- [EXERCISE INSTRUCTIONS] Word for word, copy out the records given below.

--------------------------------------------------

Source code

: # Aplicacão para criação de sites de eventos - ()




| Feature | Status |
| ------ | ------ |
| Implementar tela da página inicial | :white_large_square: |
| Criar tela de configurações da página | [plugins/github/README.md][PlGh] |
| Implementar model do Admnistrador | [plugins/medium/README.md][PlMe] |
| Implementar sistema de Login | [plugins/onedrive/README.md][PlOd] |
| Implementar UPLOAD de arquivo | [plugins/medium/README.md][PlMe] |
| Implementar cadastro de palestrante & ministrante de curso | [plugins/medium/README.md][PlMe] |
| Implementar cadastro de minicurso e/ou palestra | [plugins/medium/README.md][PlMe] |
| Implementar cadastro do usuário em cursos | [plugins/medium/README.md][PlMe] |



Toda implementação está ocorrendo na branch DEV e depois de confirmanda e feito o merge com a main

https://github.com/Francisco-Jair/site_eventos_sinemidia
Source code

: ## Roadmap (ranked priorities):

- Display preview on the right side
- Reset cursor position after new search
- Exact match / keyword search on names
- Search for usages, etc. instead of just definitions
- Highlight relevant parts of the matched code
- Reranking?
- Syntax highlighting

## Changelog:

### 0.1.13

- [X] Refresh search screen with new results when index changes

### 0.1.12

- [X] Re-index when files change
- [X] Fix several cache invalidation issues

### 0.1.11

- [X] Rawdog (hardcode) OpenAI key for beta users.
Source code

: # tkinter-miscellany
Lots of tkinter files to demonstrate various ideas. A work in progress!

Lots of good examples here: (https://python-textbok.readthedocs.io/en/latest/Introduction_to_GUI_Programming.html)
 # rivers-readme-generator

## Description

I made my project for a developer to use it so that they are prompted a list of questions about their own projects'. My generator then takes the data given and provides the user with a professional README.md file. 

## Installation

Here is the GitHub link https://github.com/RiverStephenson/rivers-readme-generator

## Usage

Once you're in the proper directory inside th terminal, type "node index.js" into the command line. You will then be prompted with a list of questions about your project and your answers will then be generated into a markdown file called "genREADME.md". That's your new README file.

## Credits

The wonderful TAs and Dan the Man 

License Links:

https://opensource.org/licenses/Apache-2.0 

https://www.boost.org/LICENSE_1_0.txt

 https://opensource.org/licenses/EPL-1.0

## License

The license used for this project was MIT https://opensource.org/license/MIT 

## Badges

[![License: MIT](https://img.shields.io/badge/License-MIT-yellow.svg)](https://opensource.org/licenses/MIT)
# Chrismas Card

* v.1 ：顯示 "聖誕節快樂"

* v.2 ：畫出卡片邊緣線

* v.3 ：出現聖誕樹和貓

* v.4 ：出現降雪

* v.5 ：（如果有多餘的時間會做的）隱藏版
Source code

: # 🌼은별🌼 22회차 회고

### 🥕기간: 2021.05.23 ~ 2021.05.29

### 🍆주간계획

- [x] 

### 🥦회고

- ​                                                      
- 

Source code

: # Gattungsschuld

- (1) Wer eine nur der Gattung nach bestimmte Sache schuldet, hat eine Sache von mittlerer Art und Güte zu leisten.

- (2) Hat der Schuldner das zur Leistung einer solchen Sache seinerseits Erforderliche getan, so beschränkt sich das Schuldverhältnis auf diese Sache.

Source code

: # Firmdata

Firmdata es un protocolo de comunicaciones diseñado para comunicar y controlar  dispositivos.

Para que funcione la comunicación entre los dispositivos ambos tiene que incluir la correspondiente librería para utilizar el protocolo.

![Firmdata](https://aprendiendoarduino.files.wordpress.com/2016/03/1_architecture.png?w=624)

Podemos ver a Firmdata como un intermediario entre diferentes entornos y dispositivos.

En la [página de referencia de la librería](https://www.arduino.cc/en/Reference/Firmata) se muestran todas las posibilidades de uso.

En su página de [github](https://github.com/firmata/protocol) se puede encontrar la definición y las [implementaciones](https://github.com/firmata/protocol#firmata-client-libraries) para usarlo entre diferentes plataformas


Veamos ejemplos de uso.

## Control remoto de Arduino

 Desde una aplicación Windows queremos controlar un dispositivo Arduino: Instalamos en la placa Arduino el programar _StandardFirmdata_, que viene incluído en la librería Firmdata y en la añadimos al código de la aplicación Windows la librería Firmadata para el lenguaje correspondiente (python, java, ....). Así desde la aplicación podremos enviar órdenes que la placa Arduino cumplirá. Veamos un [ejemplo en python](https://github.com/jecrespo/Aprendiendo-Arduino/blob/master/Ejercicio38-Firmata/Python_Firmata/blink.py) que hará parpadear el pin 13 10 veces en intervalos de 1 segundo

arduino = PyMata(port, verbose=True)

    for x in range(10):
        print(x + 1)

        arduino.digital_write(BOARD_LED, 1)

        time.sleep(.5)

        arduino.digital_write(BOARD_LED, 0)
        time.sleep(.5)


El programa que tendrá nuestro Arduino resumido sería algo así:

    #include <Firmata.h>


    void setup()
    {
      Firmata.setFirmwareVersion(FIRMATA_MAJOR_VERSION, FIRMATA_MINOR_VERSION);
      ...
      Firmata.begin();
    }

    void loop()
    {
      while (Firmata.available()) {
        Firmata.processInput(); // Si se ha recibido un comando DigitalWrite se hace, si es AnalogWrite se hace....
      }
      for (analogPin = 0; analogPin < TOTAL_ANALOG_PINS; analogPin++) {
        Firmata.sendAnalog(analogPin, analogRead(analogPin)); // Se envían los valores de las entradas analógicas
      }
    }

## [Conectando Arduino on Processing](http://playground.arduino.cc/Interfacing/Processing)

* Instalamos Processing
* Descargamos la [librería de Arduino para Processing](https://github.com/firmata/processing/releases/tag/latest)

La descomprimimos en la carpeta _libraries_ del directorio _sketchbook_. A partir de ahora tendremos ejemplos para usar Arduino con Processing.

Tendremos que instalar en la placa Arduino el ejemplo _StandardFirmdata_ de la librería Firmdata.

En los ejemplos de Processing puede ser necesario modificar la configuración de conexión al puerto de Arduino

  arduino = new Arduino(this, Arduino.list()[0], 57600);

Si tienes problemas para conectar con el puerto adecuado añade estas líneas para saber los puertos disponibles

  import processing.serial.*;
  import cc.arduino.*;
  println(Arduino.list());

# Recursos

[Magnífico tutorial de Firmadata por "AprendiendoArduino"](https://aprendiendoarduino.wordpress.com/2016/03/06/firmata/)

--------------------------------------------------

- [RESULT BELOW]
Source code

: # Aplicacão para criação de sites de eventos - ()




| Feature | Status |
| ------ | ------ |
| Implementar tela da página inicial | :white_large_square: |
| Criar tela de configurações da página | [plugins/github/README.md][PlGh] |
| Implementar model do Admnistrador | [plugins/medium/README.md][PlMe] |
| Implementar sistema de Login | [plugins/onedrive/README.md][PlOd] |
| Implementar UPLOAD de arquivo | [plugins/medium/README.md][PlMe] |
| Implementar cadastro de palestrante & ministrante de curso | [plugins/medium/README.md][PlMe] |
| Implementar cadastro de minicurso e/ou palestra | [plugins/medium/README.md][PlMe] |
| Implementar cadastro do usuário em cursos | [plugins/medium/README.md][PlMe] |



Toda implementação está ocorrendo na branch DEV e depois de confirmanda e feito o merge com a main

https://github.com/Francisco-Jair/site_eventos_sinemidia
Source code

: ## Roadmap (ranked priorities):

- Display preview on the right side
- Reset cursor position after new search
- Exact match / keyword search on names
- Search for usages, etc. instead of just definitions
- Highlight relevant parts of the matched code
- Reranking?
- Syntax highlighting

## Changelog:

### 0.1.13

- [X] Refresh search screen with new results when index changes

### 0.1.12

- [X] Re-index when files change
- [X] Fix several cache invalidation issues

### 0.1.11

- [X] Rawdog (hardcode) OpenAI key for beta users.
Source code

: # tkinter-miscellany
Lots of tkinter files to demonstrate various ideas. A work in progress!

Lots of good examples here: (https://python-textbok.readthedocs.io/en/latest/Introduction_to_GUI_Programming.html)
 # rivers-readme-generator

## Description

I made my project for a developer to use it so that they are prompted a list of questions about their own projects'. My generator then takes the data given and provides the user with a professional README.md file. 

## Installation

Here is the GitHub link https://github.com/RiverStephenson/rivers-readme-generator

## Usage

Once you're in the proper directory inside th terminal, type "node index.js" into the command line. You will then be prompted with a list of questions about your project and your answers will then be generated into a markdown file called "genREADME.md". That's your new README file.

## Credits

The wonderful TAs and Dan the Man 

License Links:

https://opensource.org/licenses/Apache-2.0 

https://www.boost.org/LICENSE_1_0.txt

 https://opensource.org/licenses/EPL-1.0

## License

The license used for this project was MIT https://opensource.org/license/MIT 

## Badges

[![License: MIT](https://img.shields.io/badge/License-MIT-yellow.svg)](https://opensource.org/licenses/MIT)
# Chrismas Card

* v.1 ：顯示 "聖誕節快樂"

* v.2 ：畫出卡片邊緣線

* v.3 ：出現聖誕樹和貓

* v.4 ：出現降雪

* v.5 ：（如果有多餘的時間會做的）隱藏版
Source code

: # 🌼은별🌼 22회차 회고

### 🥕기간: 2021.05.23 ~ 2021.05.29

### 🍆주간계획

- [x] 

### 🥦회고

- ​                                                      
- 

Source code

: # Gattungsschuld

- (1) Wer eine nur der Gattung nach bestimmte Sache schuldet, hat eine Sache von mittlerer Art und Güte zu leisten.

- (2) Hat der Schuldner das zur Leistung einer solchen Sache seinerseits Erforderliche getan, so beschränkt sich das Schuldverhältnis auf diese Sache.

Source code

: # Firmdata

Firmdata es un protocolo de comunicaciones diseñado para comunicar y controlar  dispositivos.

Para que funcione la comunicación entre los dispositivos ambos tiene que incluir la correspondiente librería para utilizar el protocolo.

![Firmdata](https://aprendiendoarduino.files.wordpress.com/2016/03/1_architecture.png?w=624)

Podemos ver a Firmdata como un intermediario entre diferentes entornos y dispositivos.

En la [página de referencia de la librería](https://www.arduino.cc/en/Reference/Firmata) se muestran todas las posibilidades de uso.

En su página de [github](https://github.com/firmata/protocol) se puede encontrar la definición y las [implementaciones](https://github.com/firmata/protocol#firmata-client-libraries) para usarlo entre diferentes plataformas


Veamos ejemplos de uso.

## Control remoto de Arduino

 Desde una aplicación Windows queremos controlar un dispositivo Arduino: Instalamos en la placa Arduino el programar _StandardFirmdata_, que viene incluído en la librería Firmdata y en la añadimos al código de la aplicación Windows la librería Firmadata para el lenguaje correspondiente (python, java, ....). Así desde la aplicación podremos enviar órdenes que la placa Arduino cumplirá. Veamos un [ejemplo en python](https://github.com/jecrespo/Aprendiendo-Arduino/blob/master/Ejercicio38-Firmata/Python_Firmata/blink.py) que hará parpadear el pin 13 10 veces en intervalos de 1 segundo

arduino = PyMata(port, verbose=True)

    for x in range(10):
        print(x + 1)

        arduino.digital_write(BOARD_LED, 1)

        time.sleep(.5)

        arduino.digital_write(BOARD_LED, 0)
        time.sleep(.5)


El programa que tendrá nuestro Arduino resumido sería algo así:

    #include <Firmata.h>


    void setup()
    {
      Firmata.setFirmwareVersion(FIRMATA_MAJOR_VERSION, FIRMATA_MINOR_VERSION);
      ...
      Firmata.begin();
    }

    void loop()
    {
      while (Firmata.available()) {
        Firmata.processInput(); // Si se ha recibido un comando DigitalWrite se hace, si es AnalogWrite se hace....
      }
      for (analogPin = 0; analogPin < TOTAL_ANALOG_PINS; analogPin++) {
        Firmata.sendAnalog(analogPin, analogRead(analogPin)); // Se envían los valores de las entradas analógicas
      }
    }

## [Conectando Arduino on Processing](http://playground.arduino.cc/Interfacing/Processing)

* Instalamos Processing
* Descargamos la [librería de Arduino para Processing](https://github.com/firmata/processing/releases/tag/latest)

La descomprimimos en la carpeta _libraries_ del directorio _sketchbook_. A partir de ahora tendremos ejemplos para usar Arduino con Processing.

Tendremos que instalar en la placa Arduino el ejemplo _StandardFirmdata_ de la librería Firmdata.

En los ejemplos de Processing puede ser necesario modificar la configuración de conexión al puerto de Arduino

  arduino = new Arduino(this, Arduino.list()[0], 57600);

Si tienes problemas para conectar con el puerto adecuado añade estas líneas para saber los puertos disponibles

  import processing.serial.*;
  import cc.arduino.*;
  println(Arduino.list());

# Recursos

[Magnífico tutorial de Firmadata por "AprendiendoArduino"](https://aprendiendoarduino.wordpress.com/2016/03/06/firmata/)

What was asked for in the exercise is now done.